* _Aim of the task_:
Look through the entries below, please, and copy every line with the word "discriminator".
++++++++++
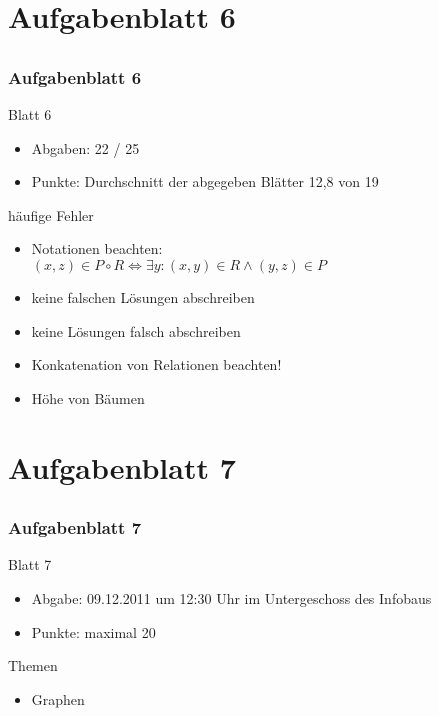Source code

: 

\section[Rückblick]{Aufgabenblatt 6}
\subsection*{}
\begin{frame}
	\frametitle{Aufgabenblatt 6}
	\begin{block}{Blatt 6}
		\begin{itemize}
			\item Abgaben: 22 / 25
			\item Punkte: Durchschnitt der abgegeben Blätter 12,8 von 19
		\end{itemize}
   \end{block}
	\begin{block}{häufige Fehler}
 		\begin{itemize}
 	  		\item Notationen beachten: \\
			$(x,z) \in P \circ R \Leftrightarrow \exists y: (x,y)\in R \land  (y,z)\in P$\pause
 	  		\item keine falschen Lösungen abschreiben\pause
			\item keine Lösungen falsch abschreiben\pause
      \item Konkatenation von Relationen beachten! \pause
      \item Höhe von Bäumen
 	  \end{itemize}
	\end{block}
\end{frame}

\section[Blatt 7]{Aufgabenblatt 7}
\subsection*{}
\begin{frame}
	\frametitle{Aufgabenblatt 7}
	\begin{block}{Blatt 7}
		\begin{itemize}
			\item Abgabe: 09.12.2011 um 12:30 Uhr im Untergeschoss des Infobaus
			\item Punkte: maximal 20
		\end{itemize}
  	\end{block}
	\begin{block}{Themen}
		\begin{itemize}
	  		\item Graphen
	 	\end{itemize}
	\end{block}
\end{frame}
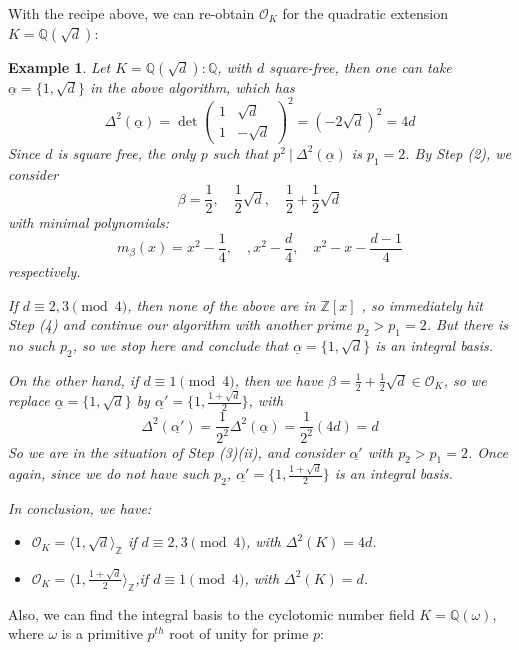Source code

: \documentclass[11pt]{book}
\newtheorem{example}[theorem]{Example}
\begin{document}
\bigskip
With the recipe above, we can re-obtain $\mathcal{O}_K$ for the quadratic extension $K=\mathbb{Q}(\sqrt{d})$:
\begin{example}
    Let $K=\mathbb{Q}(\sqrt{d}):\mathbb{Q} $, with $d$ square-free, then one can take $\underline{\alpha} = \{1,\sqrt{d}\}$ in the above algorithm, which has
    $$\Delta^2(\underline{\alpha})= \det\begin{pmatrix}
        1 & \sqrt{d} \\ 1 & -\sqrt{d}
    \end{pmatrix}^2 = (-2\sqrt{d})^2 = 4d$$
    Since $d$ is square free, the only $p$ such that $p^2\ |\ \Delta^2(\underline{\alpha})$ is $p_1 = 2$. By Step (2), we consider
    $$\beta = \frac{1}{2}, \quad \frac{1}{2}\sqrt{d}, \quad \frac{1}{2} + \frac{1}{2}\sqrt{d}$$
    with minimal polynomials:
    $$m_{\beta}(x) = x^2-\frac{1}{4}, \quad, x^2-\frac{d}{4}, \quad x^2-x -\frac{d-1}{4}$$
    respectively. 
    
    If $d \equiv 2,3 \pmod{4}$, then none of the above are in $\mathbb{Z}[x]$ , so immediately hit Step (4) and continue our algorithm with another prime $p_2 > p_1 = 2$. But there is no such $p_2$, so we stop here and conclude that $\underline{\alpha} = \{1,\sqrt{d}\}$ is an integral basis.
    
    On the other hand, if $d \equiv 1 \pmod{4}$, then 
    we have $\beta = \frac{1}{2} + \frac{1}{2}\sqrt{d} \in \mathcal{O}_K$, so we replace $\underline{\alpha}=\{1,\sqrt{d}\}$ by $\underline{\alpha'}=\{1,\frac{1+\sqrt{d}}{2}\}$, with 
    $$\Delta^2(\underline{\alpha'})= \frac{1}{2^2}\Delta^2(\underline{\alpha}) = \frac{1}{2^2}(4d)= d$$
    So we are in the situation of Step (3)(ii), and consider $\underline{\alpha'}$ with $p_2 > p_1 = 2$. Once again, since we do not have such $p_2$, $\underline{\alpha'} = \{1,\frac{1+\sqrt{d}}{2}\}$ is an integral basis.

    In conclusion, we have:
    \begin{itemize}
        \item $\mathcal{O}_K=\langle1,\sqrt{d}\rangle_{\mathbb{Z}}$ if $d\equiv2,3 \pmod{4}$, with $\Delta^2(K) = 4d$.
        \item $\mathcal{O}_K=\langle 1,\frac{1+\sqrt{d}}{2}\rangle_{\mathbb{Z}}$,if $d\equiv 1 \pmod{4}$, with $\Delta^2(K) = d$.
    \end{itemize}


\end{example}
Also, we can find the integral basis to the cyclotomic number field $K=\mathbb{Q}(\omega)$, where $\omega$ is a primitive $p^{th}$ root of unity for prime $p$:
\end{document}
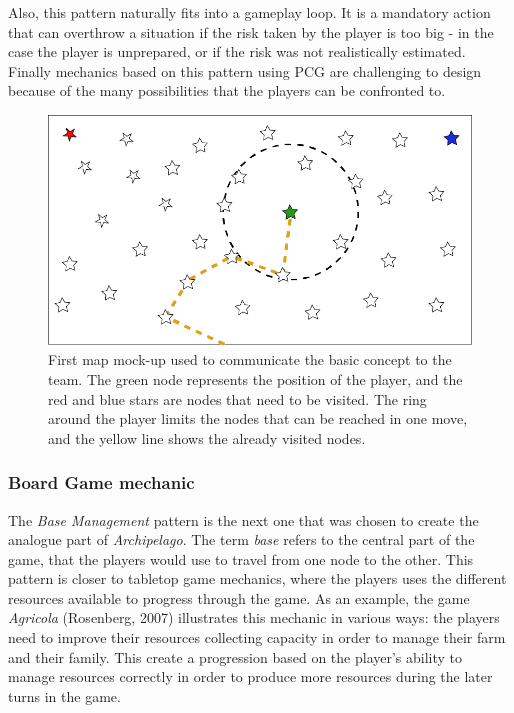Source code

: Also, this pattern naturally fits into a gameplay loop. It is a mandatory action that can overthrow a situation if the risk taken by the player is too big - in the case the player is unprepared, or if the risk was not realistically estimated. Finally mechanics based on this pattern using PCG are challenging to design because of the many possibilities that the players can be confronted to. 
\begin{figure}[h]
    \centering
    \includegraphics[scale=0.25]{Images/Map.png}
    \caption{First map mock-up used to communicate the basic concept to the team. The green node represents the position of the player, and the red and blue stars are nodes that need to be visited. The ring around the player limits the nodes that can be reached in one move, and the yellow line shows the already visited nodes.}
    \label{fig:map}
\end{figure}
\subsubsection{Board Game mechanic}
The \textit{Base Management} pattern is the next one that was chosen to create the analogue part of \textit{Archipelago}. The term \textit{base} refers to the central part of the game, that the players would use to travel from one node to the other. This pattern is closer to tabletop game mechanics, where the players uses the different resources available to progress through the game. As an example, the game \textit{Agricola} (Rosenberg, 2007) \cite{game:agri} illustrates this mechanic in various ways: the players need to improve their resources collecting capacity in order to manage their farm and their family. This create a progression based on the player's ability to manage resources correctly in order to produce more resources during the later turns in the game.

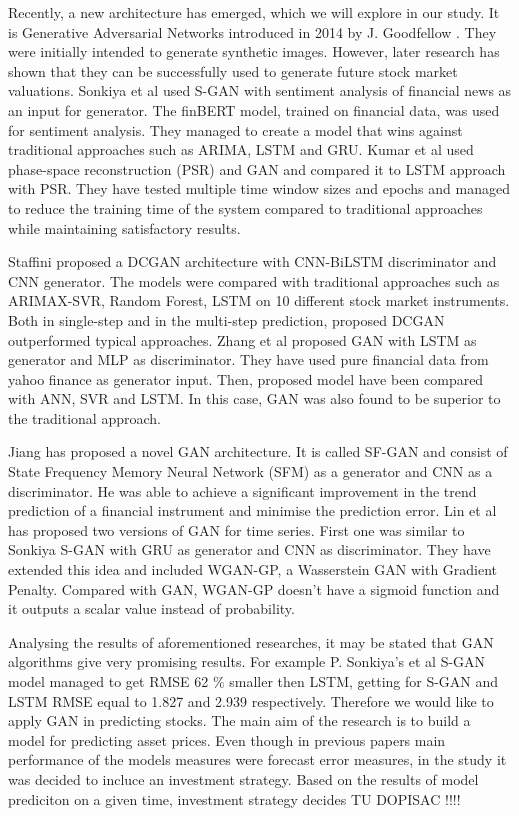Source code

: \documentclass[11pt]{article} %
\begin{document}
Recently, a new architecture has emerged, which we will explore in our study. It is Generative Adversarial Networks introduced in 2014 by J. Goodfellow \cite{gan1}. They were initially intended to generate synthetic images. However, later research has shown that they can be successfully used to generate future stock market valuations. Sonkiya et al \cite{s-gan} used S-GAN with sentiment analysis of financial news as an input for generator. The finBERT model, trained on financial data, was used for sentiment analysis. They managed to create a model that wins against traditional approaches such as ARIMA, LSTM and GRU. Kumar et al  \cite{gan-stock} used phase-space reconstruction (PSR) and GAN and compared it to LSTM approach with PSR. They have tested multiple time window sizes and epochs and managed to reduce the training time of the system compared to traditional approaches while maintaining satisfactory results. 

Staffini \cite{gan-cnn} proposed a DCGAN architecture with CNN-BiLSTM discriminator and CNN generator. The models were compared with traditional approaches such as ARIMAX-SVR, Random Forest, LSTM on 10 different stock market instruments. Both in single-step and in the multi-step prediction, proposed DCGAN outperformed typical approaches. Zhang et al \cite{gan-zhang} proposed GAN with LSTM as generator and MLP as discriminator. They have used pure financial data from yahoo finance as generator input. Then, proposed model have been compared with ANN, SVR and LSTM. In this case, GAN was also found to be superior to the traditional approach.  

Jiang \cite{gan-Jjang} has proposed a novel GAN architecture. It is called SF-GAN and consist of 
State Frequency Memory Neural Network (SFM) as a generator and CNN as a discriminator. 
He was able to achieve a significant improvement in the trend prediction of a financial instrument and minimise the prediction error.  Lin et al \cite{gan-lin} has proposed two versions of GAN for time series. First one was similar to Sonkiya S-GAN with GRU as generator and CNN as discriminator. They have extended this idea and included WGAN-GP, a Wasserstein GAN with Gradient Penalty. Compared with GAN, WGAN-GP doesn't have a sigmoid function and it outputs a scalar value instead of probability. 

Analysing the results of aforementioned researches, it may be stated that GAN algorithms give very promising results. For example P. Sonkiya's et al S-GAN model managed to get RMSE 62 $\% $ smaller then LSTM, getting for S-GAN and LSTM RMSE equal to 1.827 and 2.939 respectively. Therefore we would like to apply GAN in predicting stocks. The main aim of the research is to build a model for predicting asset prices. Even though in previous papers main performance of the models measures were forecast error measures, in the study it was decided to incluce an investment strategy. Based on the results of model prediciton on a given time, investment strategy decides TU DOPISAC !!!!
\end{document}
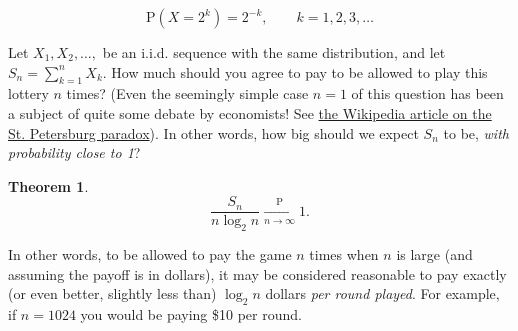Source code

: \documentclass[11pt]{report}
\theoremstyle{plain}
\newtheorem{thm}{Theorem}[chapter]
\theoremstyle{definition}
\begin{document}
\[
\mathrm{P}(X=2^k) = 2^{-k}, \qquad k=1,2,3,\ldots
\]

Let $X_1,X_2,\ldots,$ be an i.i.d. sequence with the
same distribution, and let $S_n = \sum_{k=1}^n X_k$.
How much should you agree to pay to be allowed to play
this lottery $n$ times? (Even the seemingly simple
case $n=1$ of this question  has been a subject of
quite some debate by economists! See \href{http://en.wikipedia.org/wiki/St._Petersburg_paradox}{the Wikipedia
article on the St. Petersburg
paradox}).
In other words, how big should we expect $S_n$ to be,
\emph{with probability close to 1}?

\begin{thm}

\[
\frac{S_n}{n\log_2 n} \xrightarrow[n\to\infty]{\mathrm{P}} 1.
\]

\end{thm}

In other words, to be allowed to pay the game $n$
times when $n$ is large (and assuming the payoff is
in dollars), it may be considered reasonable to pay
exactly (or even better, slightly less than)
$\log_2 n$ dollars \emph{per round played}. For example,
if $n=1024$ you would be paying \$10 per round.
\end{document}
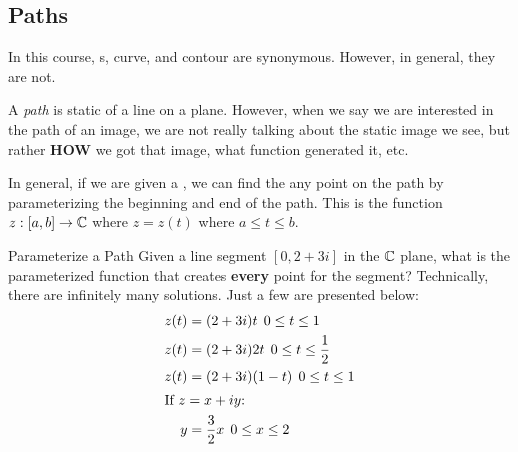 \subsection{Paths}\label{subsec:Paths}
In this course, s, curve, and contour are synonymous.
However, in general, they are not.

\begin{definition}[Path]\label{def:Path}
  A \emph{path} is static  of a line on a plane.
  However, when we say we are interested in the path of an image, we are not really talking about the static image we see, but rather \textbf{HOW} we got that image, what function generated it, etc.
\end{definition}

In general, if we are given a , we can find the any point on the path by parameterizing the beginning and end of the path.
This is the function $z: [a, b] \to \operatorname{\mathbb{C}}$ where $z = z(t)$ where $a \leq t \leq b$.

\begin{example}{Parameterize a Path}
  Given a line segment $[0, 2+3i]$ in the $\operatorname{\mathbb{C}}$ plane, what is the parameterized function that creates \textbf{every} point for the segment?
  \tcblower{}
  Technically, there are infinitely many solutions.
  Just a few are presented below:
  \begin{align*}
    z(t) &= (2 + 3i)t \:\: 0 \leq t \leq 1 \\
    z(t) &= (2 + 3i)2t \:\: 0 \leq t \leq \frac{1}{2} \\
    z(t) &= (2 + 3i)(1-t) \:\: 0 \leq t \leq 1 \\
    \shortintertext{If $z = x + iy$:}
    y &= \frac{3}{2} x \:\: 0 \leq x \leq 2
  \end{align*}
\end{example}



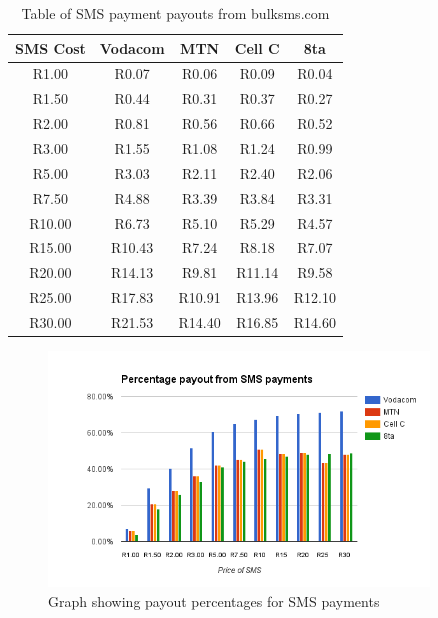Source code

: \begin{table}
	\begin{center}
		\begin{tabular}	{ | c | c | c | c | c |}
		\hline
		SMS Cost & Vodacom & MTN & Cell C & 8ta \\ \hline
		R1.00 &	R0.07 &	R0.06 &	R0.09 &	R0.04 \\ \hline 
		R1.50 &	R0.44 &	R0.31 &	R0.37 &	R0.27 \\ \hline
		R2.00 &	R0.81 &	R0.56 &	R0.66 &	R0.52 \\ \hline
		R3.00 &	R1.55 &	R1.08 &	R1.24 &	R0.99 \\ \hline
		R5.00 &	R3.03 &	R2.11 &	R2.40 &	R2.06 \\ \hline
		R7.50 &	R4.88 &	R3.39 &	R3.84 &	R3.31 \\ \hline
		R10.00 & R6.73 & R5.10 & R5.29 & R4.57 \\ \hline
		R15.00 & R10.43 & R7.24 & R8.18 & R7.07 \\ \hline
		R20.00 & R14.13 & R9.81 & R11.14 & R9.58 \\ \hline
		R25.00 & R17.83 & R10.91 & R13.96 & R12.10 \\ \hline
		R30.00 & R21.53 & R14.40 &	R16.85 & R14.60 \\ \hline
	 
		\end{tabular}
		\caption{Table of SMS payment payouts from bulksms.com \cite{bulksms.com}} 
		\label{tbl:sms_prices}
	\end{center}
\end{table}

\begin{figure}
  \centering
    \includegraphics[width=0.9\textwidth]{figs/sms_percentage.png}
   \caption{Graph showing payout percentages for SMS payments} 
   \label{fig:sms_percentage}
\end{figure}

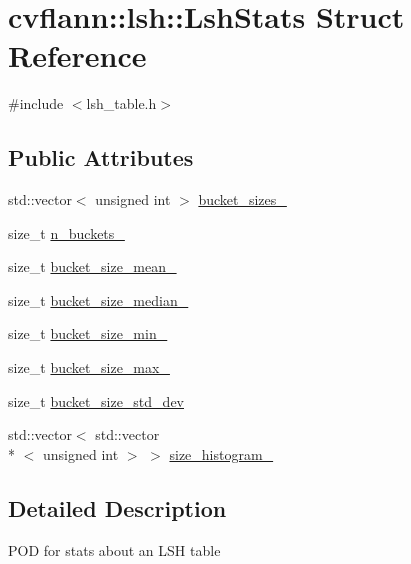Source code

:\hypertarget{structcvflann_1_1lsh_1_1LshStats}{\section{cvflann\-:\-:lsh\-:\-:Lsh\-Stats Struct Reference}
\label{structcvflann_1_1lsh_1_1LshStats}
}


{\ttfamily \#include $<$lsh\-\_\-table.\-h$>$}

\subsection*{Public Attributes}
\begin{DoxyCompactItemize}
\item 
std\-::vector$<$ unsigned int $>$ \hyperlink{structcvflann_1_1lsh_1_1LshStats_a1b5377341a9c08fb76658aace06c085d}{bucket\-\_\-sizes\-\_\-}
\item 
size\-\_\-t \hyperlink{structcvflann_1_1lsh_1_1LshStats_ac61b04700a3dea30d323959676749573}{n\-\_\-buckets\-\_\-}
\item 
size\-\_\-t \hyperlink{structcvflann_1_1lsh_1_1LshStats_ab13dd34955dd186016d44e981ef49e56}{bucket\-\_\-size\-\_\-mean\-\_\-}
\item 
size\-\_\-t \hyperlink{structcvflann_1_1lsh_1_1LshStats_a9dd5ebc487557c60719da44cb32e5e42}{bucket\-\_\-size\-\_\-median\-\_\-}
\item 
size\-\_\-t \hyperlink{structcvflann_1_1lsh_1_1LshStats_ab6da64928044451617f8300332745e25}{bucket\-\_\-size\-\_\-min\-\_\-}
\item 
size\-\_\-t \hyperlink{structcvflann_1_1lsh_1_1LshStats_a65eadc691e747d193ab360c70718e5ba}{bucket\-\_\-size\-\_\-max\-\_\-}
\item 
size\-\_\-t \hyperlink{structcvflann_1_1lsh_1_1LshStats_aafce95661b13b73242cd2b65130f83ec}{bucket\-\_\-size\-\_\-std\-\_\-dev}
\item 
std\-::vector$<$ std\-::vector\\*
$<$ unsigned int $>$ $>$ \hyperlink{structcvflann_1_1lsh_1_1LshStats_aeb9f127c44c04570068470403992305d}{size\-\_\-histogram\-\_\-}
\end{DoxyCompactItemize}


\subsection{Detailed Description}
P\-O\-D for stats about an L\-S\-H table 

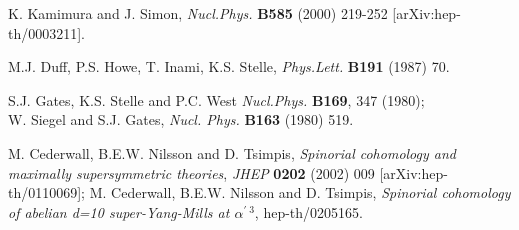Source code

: \documentclass[a4paper,11pt]{article}
\begin{document}
\begin{thebibliography}{99}
K. Kamimura and J. Simon, 
{\em Nucl.Phys.} {\bf B585} (2000) 219-252
[arXiv:hep-th/0003211].


M.J. Duff, P.S. Howe, T. Inami, K.S. Stelle,
{\em Phys.Lett.} {\bf B191} (1987) 70.


S.J. Gates, K.S. Stelle and P.C. West
{\em Nucl.Phys.} {\bf B169}, 347 (1980); 
\\ W. Siegel and S.J. Gates,
{\em Nucl. Phys.} 
{\bf B163} (1980) 519. 


 M. Cederwall, B.E.W. Nilsson and D. Tsimpis, 
{\sl Spinorial cohomology and maximally supersymmetric theories}, 
{\em JHEP} {\bf  0202} (2002) 009 [arXiv:hep-th/0110069]; 
M. Cederwall, B.E.W. Nilsson and D. Tsimpis, 
{\sl Spinorial cohomology of abelian d=10 super-Yang-Mills at 
$\alpha^{\prime \; 3}$}, hep-th/0205165. 


\end{thebibliography}
\end{document}
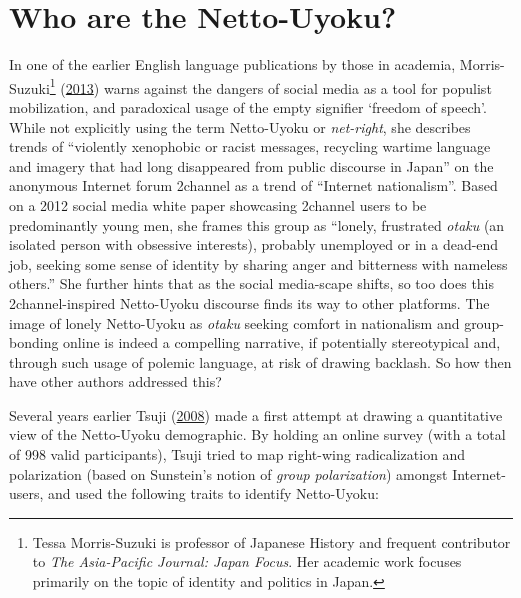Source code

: \documentclass[10pt,british,A4paper,oneside]{memoir}
\begin{document}
\section{Who are the Netto-Uyoku?}\label{who-are-the-netto-uyoku}

In one of the earlier English language publications by those in
academia, Morris-Suzuki\footnote{Tessa Morris-Suzuki is professor of
  Japanese History and frequent contributor to \emph{The Asia-Pacific
  Journal: Japan Focus}. Her academic work focuses primarily on the
  topic of identity and politics in Japan.}
(\protect\hyperlink{ref-morris-suzuki_freedom_2013}{2013}) warns against
the dangers of social media as a tool for populist mobilization, and
paradoxical usage of the empty signifier `freedom of speech'. While not
explicitly using the term Netto-Uyoku or \emph{net-right}, she describes
trends of ``violently xenophobic or racist messages, recycling wartime
language and imagery that had long disappeared from public discourse in
Japan'' on the anonymous Internet forum 2channel as a trend of
``Internet nationalism''. Based on a 2012 social media white paper
showcasing 2channel users to be predominantly young men, she frames this
group as ``lonely, frustrated \emph{otaku} (an isolated person with
obsessive interests), probably unemployed or in a dead-end job, seeking
some sense of identity by sharing anger and bitterness with nameless
others.'' She further hints that as the social media-scape shifts, so
too does this 2channel-inspired Netto-Uyoku discourse finds its way to
other platforms. The image of lonely Netto-Uyoku as \emph{otaku} seeking
comfort in nationalism and group-bonding online is indeed a compelling
narrative, if potentially stereotypical and, through such usage of
polemic language, at risk of drawing backlash. So how then have other
authors addressed this?

Several years earlier Tsuji
(\protect\hyperlink{ref-tsuji_eng:_2008}{2008}) made a first attempt at
drawing a quantitative view of the Netto-Uyoku demographic. By holding
an online survey (with a total of 998 valid participants), Tsuji tried
to map right-wing radicalization and polarization (based on Sunstein's
notion of \emph{group polarization}) amongst Internet-users, and used
the following traits to identify Netto-Uyoku:
\end{document}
++++++++++
* _Solution_:
Staffini \cite{gan-cnn} proposed a DCGAN architecture with CNN-BiLSTM discriminator and CNN generator. The models were compared with traditional approaches such as ARIMAX-SVR, Random Forest, LSTM on 10 different stock market instruments. Both in single-step and in the multi-step prediction, proposed DCGAN outperformed typical approaches. Zhang et al \cite{gan-zhang} proposed GAN with LSTM as generator and MLP as discriminator. They have used pure financial data from yahoo finance as generator input. Then, proposed model have been compared with ANN, SVR and LSTM. In this case, GAN was also found to be superior to the traditional approach.  
State Frequency Memory Neural Network (SFM) as a generator and CNN as a discriminator. 
He was able to achieve a significant improvement in the trend prediction of a financial instrument and minimise the prediction error.  Lin et al \cite{gan-lin} has proposed two versions of GAN for time series. First one was similar to Sonkiya S-GAN with GRU as generator and CNN as discriminator. They have extended this idea and included WGAN-GP, a Wasserstein GAN with Gradient Penalty. Compared with GAN, WGAN-GP doesn't have a sigmoid function and it outputs a scalar value instead of probability. 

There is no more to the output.